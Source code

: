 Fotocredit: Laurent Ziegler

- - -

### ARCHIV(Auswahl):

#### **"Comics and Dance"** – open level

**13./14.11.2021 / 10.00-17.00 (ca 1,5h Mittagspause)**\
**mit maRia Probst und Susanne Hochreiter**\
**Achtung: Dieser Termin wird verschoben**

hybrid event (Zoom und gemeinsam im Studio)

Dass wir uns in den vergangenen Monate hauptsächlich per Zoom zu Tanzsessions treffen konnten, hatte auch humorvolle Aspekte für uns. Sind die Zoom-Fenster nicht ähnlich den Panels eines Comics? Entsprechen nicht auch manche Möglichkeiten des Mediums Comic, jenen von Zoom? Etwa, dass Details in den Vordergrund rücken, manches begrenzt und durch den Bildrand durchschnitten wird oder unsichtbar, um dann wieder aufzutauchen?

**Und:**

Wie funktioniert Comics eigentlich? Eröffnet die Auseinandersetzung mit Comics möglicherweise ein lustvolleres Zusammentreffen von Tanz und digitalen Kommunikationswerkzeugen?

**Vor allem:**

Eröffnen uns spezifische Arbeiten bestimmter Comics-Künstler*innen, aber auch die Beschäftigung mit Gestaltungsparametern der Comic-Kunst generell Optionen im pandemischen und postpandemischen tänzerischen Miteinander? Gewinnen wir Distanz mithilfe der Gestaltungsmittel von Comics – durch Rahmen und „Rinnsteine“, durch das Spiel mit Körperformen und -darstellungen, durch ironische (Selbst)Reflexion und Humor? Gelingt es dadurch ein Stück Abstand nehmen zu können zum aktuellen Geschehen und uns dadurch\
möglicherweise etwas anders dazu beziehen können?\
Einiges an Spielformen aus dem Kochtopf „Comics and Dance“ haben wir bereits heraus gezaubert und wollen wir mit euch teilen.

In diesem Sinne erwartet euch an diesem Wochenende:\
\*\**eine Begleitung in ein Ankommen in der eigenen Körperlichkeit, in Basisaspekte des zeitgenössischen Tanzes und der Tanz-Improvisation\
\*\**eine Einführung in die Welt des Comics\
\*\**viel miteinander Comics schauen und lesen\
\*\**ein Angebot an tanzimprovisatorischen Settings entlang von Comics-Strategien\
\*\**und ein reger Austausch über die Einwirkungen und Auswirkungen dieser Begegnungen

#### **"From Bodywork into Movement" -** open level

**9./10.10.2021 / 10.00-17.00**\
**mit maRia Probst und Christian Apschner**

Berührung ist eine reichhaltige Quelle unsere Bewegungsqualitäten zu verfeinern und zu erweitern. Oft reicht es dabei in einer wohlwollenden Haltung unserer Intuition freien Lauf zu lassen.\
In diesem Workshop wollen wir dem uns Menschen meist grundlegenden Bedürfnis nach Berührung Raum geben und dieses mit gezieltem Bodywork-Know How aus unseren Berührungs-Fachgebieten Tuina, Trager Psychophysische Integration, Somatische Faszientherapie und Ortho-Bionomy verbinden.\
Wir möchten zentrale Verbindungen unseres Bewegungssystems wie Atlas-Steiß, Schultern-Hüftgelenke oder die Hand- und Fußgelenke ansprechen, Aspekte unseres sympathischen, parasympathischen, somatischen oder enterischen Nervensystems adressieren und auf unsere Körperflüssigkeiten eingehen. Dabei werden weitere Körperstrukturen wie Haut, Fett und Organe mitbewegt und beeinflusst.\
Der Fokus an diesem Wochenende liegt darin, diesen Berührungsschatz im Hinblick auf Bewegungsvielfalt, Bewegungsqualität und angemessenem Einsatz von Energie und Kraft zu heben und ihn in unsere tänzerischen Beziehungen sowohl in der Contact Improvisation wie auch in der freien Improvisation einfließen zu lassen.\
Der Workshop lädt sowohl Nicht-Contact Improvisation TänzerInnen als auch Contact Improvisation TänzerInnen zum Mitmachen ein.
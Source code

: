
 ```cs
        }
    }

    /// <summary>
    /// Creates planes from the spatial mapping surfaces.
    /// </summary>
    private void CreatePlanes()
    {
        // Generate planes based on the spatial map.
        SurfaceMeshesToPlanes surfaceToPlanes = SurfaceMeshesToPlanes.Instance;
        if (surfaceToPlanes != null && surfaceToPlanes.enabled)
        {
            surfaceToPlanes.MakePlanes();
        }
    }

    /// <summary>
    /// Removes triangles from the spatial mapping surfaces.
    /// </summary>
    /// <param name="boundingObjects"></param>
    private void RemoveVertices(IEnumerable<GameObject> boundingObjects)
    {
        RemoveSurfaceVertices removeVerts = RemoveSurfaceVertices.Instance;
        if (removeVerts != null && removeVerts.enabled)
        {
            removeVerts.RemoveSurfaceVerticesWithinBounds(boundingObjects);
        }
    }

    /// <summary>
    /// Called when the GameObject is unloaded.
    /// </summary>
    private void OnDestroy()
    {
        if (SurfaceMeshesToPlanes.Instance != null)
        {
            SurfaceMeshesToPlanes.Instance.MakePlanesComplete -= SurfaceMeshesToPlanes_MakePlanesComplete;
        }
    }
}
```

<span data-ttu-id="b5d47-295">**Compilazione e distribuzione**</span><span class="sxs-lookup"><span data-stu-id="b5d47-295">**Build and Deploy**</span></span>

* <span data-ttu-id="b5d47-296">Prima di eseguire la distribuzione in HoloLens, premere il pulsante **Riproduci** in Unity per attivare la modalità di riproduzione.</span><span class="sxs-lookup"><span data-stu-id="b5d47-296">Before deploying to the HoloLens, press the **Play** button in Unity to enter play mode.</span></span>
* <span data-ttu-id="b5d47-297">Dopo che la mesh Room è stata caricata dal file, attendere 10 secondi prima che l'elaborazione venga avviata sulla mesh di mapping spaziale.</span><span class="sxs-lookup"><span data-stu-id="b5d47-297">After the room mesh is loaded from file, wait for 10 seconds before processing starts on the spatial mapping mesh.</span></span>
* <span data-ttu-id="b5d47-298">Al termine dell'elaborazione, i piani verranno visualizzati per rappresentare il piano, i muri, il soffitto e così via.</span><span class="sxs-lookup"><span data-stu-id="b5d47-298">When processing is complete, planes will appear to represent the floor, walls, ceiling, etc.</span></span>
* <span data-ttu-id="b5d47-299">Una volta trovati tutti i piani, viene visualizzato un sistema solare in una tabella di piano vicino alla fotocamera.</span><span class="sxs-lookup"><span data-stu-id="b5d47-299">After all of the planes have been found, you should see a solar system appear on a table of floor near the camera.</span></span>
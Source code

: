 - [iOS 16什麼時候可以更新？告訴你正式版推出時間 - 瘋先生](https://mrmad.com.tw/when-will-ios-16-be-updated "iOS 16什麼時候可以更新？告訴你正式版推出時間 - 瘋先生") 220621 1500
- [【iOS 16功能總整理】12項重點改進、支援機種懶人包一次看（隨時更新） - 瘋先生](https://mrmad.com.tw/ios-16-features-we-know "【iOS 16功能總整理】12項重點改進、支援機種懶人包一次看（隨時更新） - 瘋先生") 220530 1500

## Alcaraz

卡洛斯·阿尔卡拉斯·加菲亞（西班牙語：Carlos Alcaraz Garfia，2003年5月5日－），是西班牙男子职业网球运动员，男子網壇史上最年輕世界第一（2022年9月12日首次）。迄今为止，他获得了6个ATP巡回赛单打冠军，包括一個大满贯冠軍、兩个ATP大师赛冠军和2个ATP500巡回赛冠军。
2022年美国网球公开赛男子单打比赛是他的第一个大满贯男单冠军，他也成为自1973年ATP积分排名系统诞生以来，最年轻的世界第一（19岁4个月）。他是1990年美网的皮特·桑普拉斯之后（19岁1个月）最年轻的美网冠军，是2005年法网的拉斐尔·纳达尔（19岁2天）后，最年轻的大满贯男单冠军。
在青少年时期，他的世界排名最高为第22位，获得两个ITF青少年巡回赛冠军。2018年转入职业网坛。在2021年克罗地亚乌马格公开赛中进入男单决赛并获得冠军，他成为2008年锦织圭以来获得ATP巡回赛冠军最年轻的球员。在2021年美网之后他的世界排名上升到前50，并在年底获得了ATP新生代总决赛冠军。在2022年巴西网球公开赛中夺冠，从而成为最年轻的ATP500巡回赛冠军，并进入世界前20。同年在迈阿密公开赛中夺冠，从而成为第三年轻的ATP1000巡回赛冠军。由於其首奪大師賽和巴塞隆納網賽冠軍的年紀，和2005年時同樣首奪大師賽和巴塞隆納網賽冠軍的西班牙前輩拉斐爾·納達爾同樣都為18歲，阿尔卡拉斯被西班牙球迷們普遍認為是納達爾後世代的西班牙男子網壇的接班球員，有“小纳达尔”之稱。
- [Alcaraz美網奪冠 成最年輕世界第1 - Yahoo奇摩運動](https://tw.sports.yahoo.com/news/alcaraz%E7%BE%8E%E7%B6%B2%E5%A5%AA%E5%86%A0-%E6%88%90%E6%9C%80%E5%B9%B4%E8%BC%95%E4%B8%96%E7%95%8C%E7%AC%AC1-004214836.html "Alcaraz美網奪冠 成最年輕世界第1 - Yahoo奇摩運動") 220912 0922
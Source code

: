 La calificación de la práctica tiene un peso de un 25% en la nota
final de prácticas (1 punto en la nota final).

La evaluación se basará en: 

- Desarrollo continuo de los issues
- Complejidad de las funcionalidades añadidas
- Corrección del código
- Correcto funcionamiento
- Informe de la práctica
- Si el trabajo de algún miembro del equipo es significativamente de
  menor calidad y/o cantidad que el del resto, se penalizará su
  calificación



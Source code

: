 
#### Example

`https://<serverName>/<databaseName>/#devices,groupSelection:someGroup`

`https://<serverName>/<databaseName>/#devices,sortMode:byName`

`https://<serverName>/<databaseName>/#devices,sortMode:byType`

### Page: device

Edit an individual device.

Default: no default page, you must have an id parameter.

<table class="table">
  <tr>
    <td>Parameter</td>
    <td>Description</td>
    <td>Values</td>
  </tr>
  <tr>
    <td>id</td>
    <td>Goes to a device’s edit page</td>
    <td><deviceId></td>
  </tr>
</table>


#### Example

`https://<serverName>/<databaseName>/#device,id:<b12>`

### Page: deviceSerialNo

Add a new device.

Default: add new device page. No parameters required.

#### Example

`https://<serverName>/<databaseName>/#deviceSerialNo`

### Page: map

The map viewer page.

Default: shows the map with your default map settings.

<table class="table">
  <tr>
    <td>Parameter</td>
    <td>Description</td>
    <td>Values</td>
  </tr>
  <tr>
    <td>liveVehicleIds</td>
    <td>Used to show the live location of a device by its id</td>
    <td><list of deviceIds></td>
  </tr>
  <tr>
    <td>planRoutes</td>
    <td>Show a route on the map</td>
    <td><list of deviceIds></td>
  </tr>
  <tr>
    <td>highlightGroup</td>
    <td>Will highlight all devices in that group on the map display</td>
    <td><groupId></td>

Work item —
Copy out every line of the material above that contains the string "enabled".

Output below —
        if (surfaceToPlanes != null && surfaceToPlanes.enabled)
        if (removeVerts != null && removeVerts.enabled)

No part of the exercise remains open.